Compressive spectral method for the simulation of the water waves

In this paper an approach for decreasing the computational effort required for the spectral simulations of the water waves is introduced. Signals with majority of the components zero, are known as the sparse signals. Like majority of the signals in the nature it can be realized that water waves are sparse either in time or in the frequency domain. Using the sparsity property of the water waves in the time or in the frequency domain, the compressive sampling algorithm can be used as a tool for improving the performance of the spectral simulation of the water waves. The methodology offered in this paper depends on the idea of using a smaller number of spectral components compared to the classical spectral method with a high number of components. After performing the time integration with a smaller number of spectral components and using the compressive sampling technique, it is shown that the water wave field can be reconstructed with a significantly better efficiency compared to the classical spectral method with a high number of spectral components, especially for long time evolutions.
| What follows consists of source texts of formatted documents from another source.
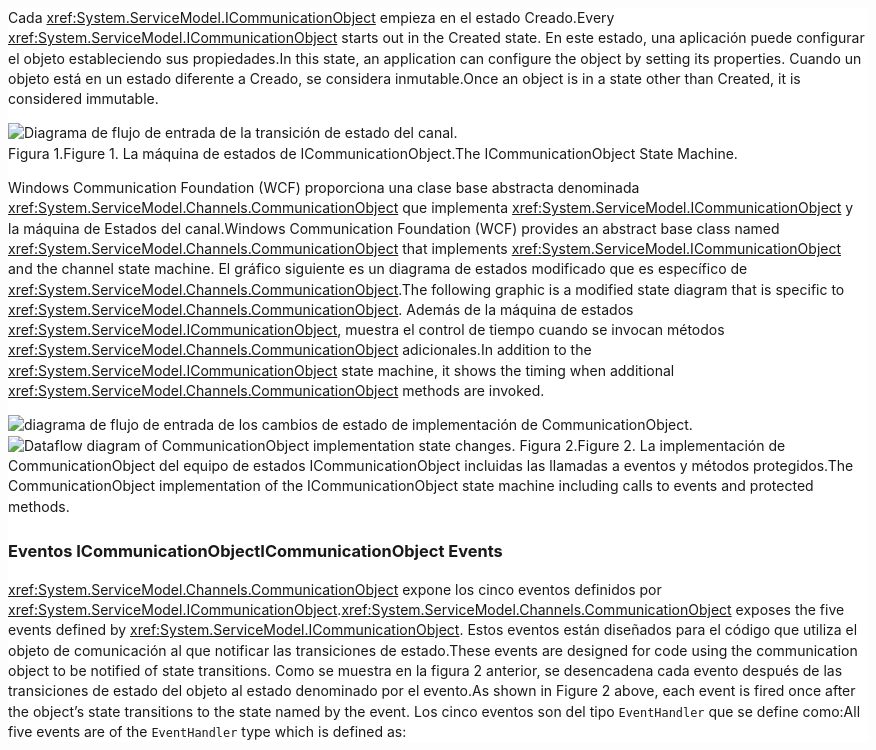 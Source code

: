  <span data-ttu-id="bedf5-123">Cada <xref:System.ServiceModel.ICommunicationObject> empieza en el estado Creado.</span><span class="sxs-lookup"><span data-stu-id="bedf5-123">Every <xref:System.ServiceModel.ICommunicationObject> starts out in the Created state.</span></span> <span data-ttu-id="bedf5-124">En este estado, una aplicación puede configurar el objeto estableciendo sus propiedades.</span><span class="sxs-lookup"><span data-stu-id="bedf5-124">In this state, an application can configure the object by setting its properties.</span></span> <span data-ttu-id="bedf5-125">Cuando un objeto está en un estado diferente a Creado, se considera inmutable.</span><span class="sxs-lookup"><span data-stu-id="bedf5-125">Once an object is in a state other than Created, it is considered immutable.</span></span>  
  
 ![Diagrama de flujo de entrada de la transición de estado del canal.](./media/understanding-state-changes/channel-state-transitions.gif)  
<span data-ttu-id="bedf5-127">Figura 1.</span><span class="sxs-lookup"><span data-stu-id="bedf5-127">Figure 1.</span></span> <span data-ttu-id="bedf5-128">La máquina de estados de ICommunicationObject.</span><span class="sxs-lookup"><span data-stu-id="bedf5-128">The ICommunicationObject State Machine.</span></span>  
  
 <span data-ttu-id="bedf5-129">Windows Communication Foundation (WCF) proporciona una clase base abstracta denominada <xref:System.ServiceModel.Channels.CommunicationObject> que implementa <xref:System.ServiceModel.ICommunicationObject> y la máquina de Estados del canal.</span><span class="sxs-lookup"><span data-stu-id="bedf5-129">Windows Communication Foundation (WCF) provides an abstract base class named <xref:System.ServiceModel.Channels.CommunicationObject> that implements <xref:System.ServiceModel.ICommunicationObject> and the channel state machine.</span></span> <span data-ttu-id="bedf5-130">El gráfico siguiente es un diagrama de estados modificado que es específico de <xref:System.ServiceModel.Channels.CommunicationObject>.</span><span class="sxs-lookup"><span data-stu-id="bedf5-130">The following graphic is a modified state diagram that is specific to <xref:System.ServiceModel.Channels.CommunicationObject>.</span></span> <span data-ttu-id="bedf5-131">Además de la máquina de estados <xref:System.ServiceModel.ICommunicationObject>, muestra el control de tiempo cuando se invocan métodos <xref:System.ServiceModel.Channels.CommunicationObject> adicionales.</span><span class="sxs-lookup"><span data-stu-id="bedf5-131">In addition to the <xref:System.ServiceModel.ICommunicationObject> state machine, it shows the timing when additional <xref:System.ServiceModel.Channels.CommunicationObject> methods are invoked.</span></span>  
  
 <span data-ttu-id="bedf5-132">![diagrama de flujo de entrada de los cambios de estado de implementación de CommunicationObject.](./media/understanding-state-changes/communicationobject-implementation-state-machine.gif)</span><span class="sxs-lookup"><span data-stu-id="bedf5-132">![Dataflow diagram of CommunicationObject implementation state changes.](./media/understanding-state-changes/communicationobject-implementation-state-machine.gif)</span></span>
<span data-ttu-id="bedf5-133">Figura 2.</span><span class="sxs-lookup"><span data-stu-id="bedf5-133">Figure 2.</span></span> <span data-ttu-id="bedf5-134">La implementación de CommunicationObject del equipo de estados ICommunicationObject incluidas las llamadas a eventos y métodos protegidos.</span><span class="sxs-lookup"><span data-stu-id="bedf5-134">The CommunicationObject implementation of the ICommunicationObject state machine including calls to events and protected methods.</span></span>  
  
### <a name="icommunicationobject-events"></a><span data-ttu-id="bedf5-135">Eventos ICommunicationObject</span><span class="sxs-lookup"><span data-stu-id="bedf5-135">ICommunicationObject Events</span></span>  
 <span data-ttu-id="bedf5-136"><xref:System.ServiceModel.Channels.CommunicationObject> expone los cinco eventos definidos por <xref:System.ServiceModel.ICommunicationObject>.</span><span class="sxs-lookup"><span data-stu-id="bedf5-136"><xref:System.ServiceModel.Channels.CommunicationObject> exposes the five events defined by <xref:System.ServiceModel.ICommunicationObject>.</span></span> <span data-ttu-id="bedf5-137">Estos eventos están diseñados para el código que utiliza el objeto de comunicación al que notificar las transiciones de estado.</span><span class="sxs-lookup"><span data-stu-id="bedf5-137">These events are designed for code using the communication object to be notified of state transitions.</span></span> <span data-ttu-id="bedf5-138">Como se muestra en la figura 2 anterior, se desencadena cada evento después de las transiciones de estado del objeto al estado denominado por el evento.</span><span class="sxs-lookup"><span data-stu-id="bedf5-138">As shown in Figure 2 above, each event is fired once after the object’s state transitions to the state named by the event.</span></span> <span data-ttu-id="bedf5-139">Los cinco eventos son del tipo `EventHandler` que se define como:</span><span class="sxs-lookup"><span data-stu-id="bedf5-139">All five events are of the `EventHandler` type which is defined as:</span></span>  
   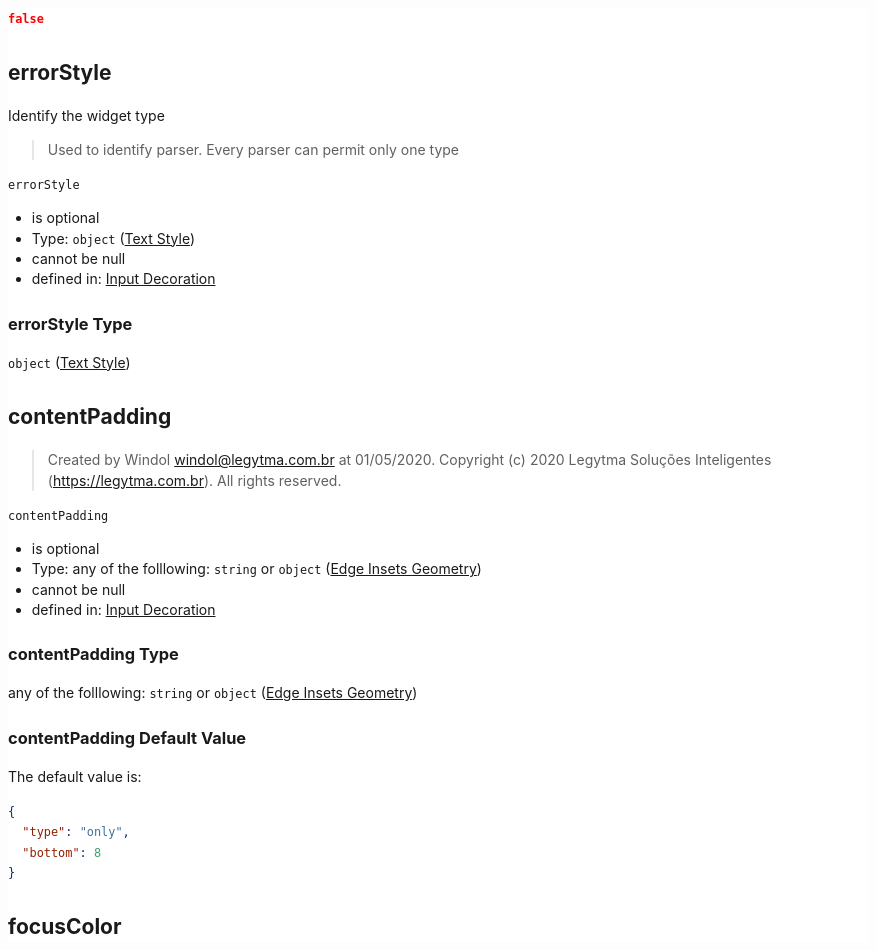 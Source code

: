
 ```json
false
```

## errorStyle

Identify the widget type


> Used to identify parser. Every parser can permit only one type
>

`errorStyle`

-   is optional
-   Type: `object` ([Text Style](chip_theme_data-properties-text-style-1.md))
-   cannot be null
-   defined in: [Input Decoration](chip_theme_data-properties-text-style-1.md)

### errorStyle Type

`object` ([Text Style](chip_theme_data-properties-text-style-1.md))

## contentPadding




> Created by Windol [windol@legytma.com.br](mailto:windol@legytma.com.br) at 01/05/2020.
> Copyright (c) 2020 Legytma Soluções Inteligentes (<https://legytma.com.br>). All rights reserved.
>

`contentPadding`

-   is optional
-   Type: any of the folllowing: `string` or `object` ([Edge Insets Geometry](button_bar_theme_data-properties-edge-insets-geometry.md))
-   cannot be null
-   defined in: [Input Decoration](button_bar_theme_data-properties-edge-insets-geometry.md)

### contentPadding Type

any of the folllowing: `string` or `object` ([Edge Insets Geometry](button_bar_theme_data-properties-edge-insets-geometry.md))

### contentPadding Default Value

The default value is:

```json
{
  "type": "only",
  "bottom": 8
}
```

## focusColor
For the sparse water wave model in the time domain the well-known solitary wave solutions of the Korteweg-deVries (KdV) equation is considered. For the sparse water wave model in the frequency domain the well-known Airy (linear) ocean waves with Jonswap spectrum is considered. Utilizing a spectral method, it is shown that by using a smaller number of spectral components compared to the classical spectral method with a high number of components, it is possible to simulate the sparse water waves with negligible error in accuracy and a great efficiency especially for large time evolutions.